Chevy Chase Got Donald Trump All Hot and Buttered On SNL’s 15th Anniversary Show

Trump was an ‘SNL’ punchline going back to the ‘80s

As the hype train picks up steam for the Saturday Night Live 50th anniversary party, it’s worth remembering that even the show’s 15th birthday bash featured a star-studded audience. To open the big show, Lorne Michaels chose first-season darling Chevy Chase, who had not yet been banished for crimes against late-night comedy.

The bit is that Michaels is trying to talk Chase out of one of his trademark falls. “Chevy, you’re 58 years old,” he argues. (Chase was actually a month shy of his 46th birthday at the time.) Michaels finally relents when Chase agrees to sign several waivers releasing NBC from liability. The signing is interrupted by the ridiculous appearance of mulleted Joe Piscopo in a tuxedo with the sleeves cut off. The oiled, preening Piscopo flexes as he tries to talk Chase out of the fall, but the cameo simply makes us wonder why it wasn’t Eddie Murphy. (He reportedly was mad about something Billy Crystal said in a Playboy interview and refused to attend if Crystal was there.)

NBC chief Brandon Tartikoff hands Chase a football helmet. The bumbling comic weaves his way through the studio audience before the official start of the show, balancing a large bowl of Michaels’ popcorn. “I’ll get to my dressing room,” he mumbles. “Take a couple of back pills, I’ll be fine.”

The joke’s a little less hilarious when you remember Chase had checked into rehab three years earlier for “chronic and long-term back problems resulting from years of pratfalls and stunts dating to his days on Saturday Night Live,” according to The New York Times. Truth is comedy, I guess.

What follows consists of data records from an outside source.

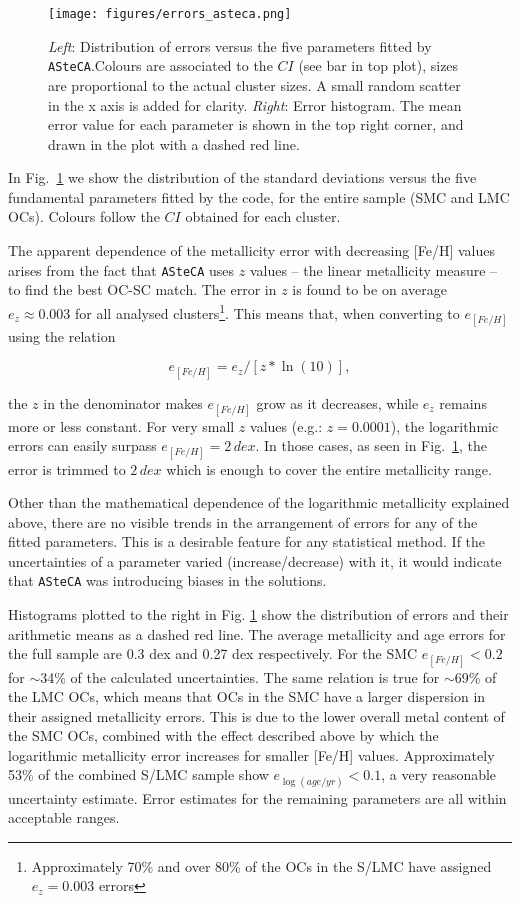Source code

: \documentclass[a4paper,fleqn,usenatbib]{mnras}
\begin{document}
\begin{figure}
\texttt{[image: figures/errors\_asteca.png]}
\caption{\emph{Left}: Distribution of errors versus the five parameters fitted
by \texttt{ASteCA}.\@ Colours are associated to the $CI$ (see bar in top plot),
sizes are proportional to the actual cluster sizes. A small random scatter in
the x axis is added for clarity.
\emph{Right}: Error histogram. The mean error value for each parameter is shown
in the top right corner, and drawn in the plot with a dashed red line.}
\label{fig:errors}
\end{figure}

In Fig.~\ref{fig:errors} we show the distribution of the standard deviations
versus the five fundamental parameters fitted by the code, for the entire sample
(SMC and LMC OCs). Colours follow the $CI$ obtained for each cluster.

The apparent dependence of the metallicity error with decreasing [Fe/H] values
arises from the fact that \texttt{ASteCA} uses $z$ values -- the linear metallicity
measure -- to find the best OC-SC match. The error in $z$ is found to be on
average $e_z{\approx}0.003$ for all analysed clusters\footnote{Approximately
70\% and over 80\% of the OCs in the S/LMC have assigned $e_z{=}0.003$ errors}.
This means that, when converting to $e_{[Fe/H]}$ using the relation

\begin{equation}
e_{[Fe/H]} = e_z/[z*\ln(10)],
\end{equation}

\noindent the $z$ in the denominator makes $e_{[Fe/H]}$ grow as it decreases,
while $e_z$ remains more or less constant.
For very small $z$ values (e.g.: $z=0.0001$), the
logarithmic errors can easily surpass $e_{[Fe/H]}=2\,dex$. In those cases, as
seen in Fig.~\ref{fig:errors}, the error is trimmed to $2\,dex$ which is enough
to cover the entire metallicity range.

Other than the mathematical dependence of the logarithmic metallicity explained
above, there are no visible trends in the arrangement of errors for any of the
fitted parameters. This is a desirable feature for any statistical method.
If the uncertainties of a parameter varied (increase/decrease) with it, it would
indicate that \texttt{ASteCA} was introducing biases in the solutions.

Histograms plotted to the right in Fig. \ref{fig:errors} show the distribution
of errors and their arithmetic means as a dashed red line.
The average metallicity and age errors for the full sample are 0.3 dex and 0.27
dex respectively. For the SMC $e_{[Fe/H]}<0.2$ for $\sim$34\% of the calculated
uncertainties. The same relation is true for $\sim$69\% of the LMC OCs, which
means that OCs in the SMC have a larger dispersion in their assigned
metallicity errors. This is due to the lower overall metal content of the SMC
OCs, combined with the effect described above by which the logarithmic
metallicity error increases for smaller [Fe/H] values.
Approximately 53\% of the combined S/LMC sample show $e_{\log(age/yr)}{<}0.1$, a
very reasonable uncertainty estimate.
Error estimates for the remaining parameters are all within acceptable ranges.\\
\end{document}
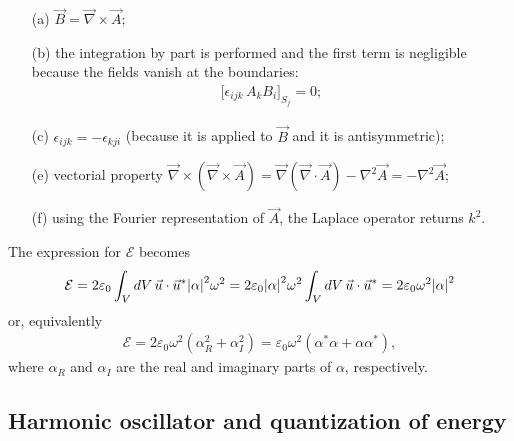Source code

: \begin{itemize}
    \item[(a)] $\Vec{B}=\Vec{\nabla}\times\Vec{A}$;
    \item [(b)] the integration by part is performed and the first term is negligible because the fields vanish at the boundaries: 
    \begin{align*}
        \bigg[\epsilon_{ijk}\,A_{k}B_{i}\bigg]_{S_j} = 0;
    \end{align*}
    \item[(c)] $\epsilon_{ijk} = - \epsilon_{kji}$ (because it is applied to $\Vec{B}$ and it is antisymmetric);
    \item [(e)] vectorial property $\vec{\nabla}\times(\vec{\nabla}\times\vec{A}) =\vec{\nabla}(\vec{\nabla}\cdot \vec{A})-\nabla^{2}\vec{A} = -\nabla^{2}\vec{A}$; 
    \item[(f)] using the Fourier representation of $\vec{A}$, the Laplace operator returns $k^{2}$. 
\end{itemize}
The expression for $\mathcal{E}$ becomes
\begin{align*}
        \mathcal{E} = 2\varepsilon_{0} \int_{V}{dV \, \Vec{u} \cdot \Vec{u}^{*}\abs{\alpha}^{2}\omega^{2}} = 2\varepsilon_{0} \abs{\alpha}^{2}\omega^{2} \int_{V} dV \, \Vec{u} \cdot \Vec{u}^{*} = 2\varepsilon_{0}\omega^{2}\abs{\alpha}^{2} 
\end{align*}
or, equivalently 
\begin{align}
        \mathcal{E} = 2\varepsilon_{0}\omega^{2}(\alpha_R^2 + \alpha_I^2) = \varepsilon_0 \omega^2 (\alpha^* \alpha + \alpha \alpha^*), 
        \label{eq:en_clas}
\end{align}
where $\alpha_R$ and $\alpha_I$ are the real and imaginary parts of $\alpha$, respectively. 

\subsection{Harmonic oscillator and quantization of energy}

Chase totters through the tuxedos, handing the popcorn to journalist Diane Sawyer at one point as he fastens the strap on his helmet. The cut to her face doesn’t get much of a response. But Chase gets his big laugh moments later when he lurches down a row and spills the hot, buttered kernels onto the head of mogul Donald Trump.

It’s a good reminder that years before The Apprentice, Trump was famous for being a charismatic, rich a-hole — the perfect foil for a spilled snack. As the audience applauds his comeuppance, he holds up his fist in triumph…

…a defiant gesture he makes whether he’s being attacked by popcorn or bullets. 

Original cast member Garrett Morris, sitting next to Trump, ignores the spill and implores Chase not to do the fall. “You’re going to bust your behind!”

Chase insists he’ll be fine, stumbling his way behind a fake concrete partition so that a helmeted stuntman can emerge from the other side and violently tumble down the stairs on his behalf. Fake Chevy gets to his feet and enters a dressing room so that the real Chase can emerge and shout his “Live from New York!” start to the show. 

Anyway, just a reminder that Saturday Night Live was using Donald Trump as a foil decades before Alec Baldwin threw on that dumb wig.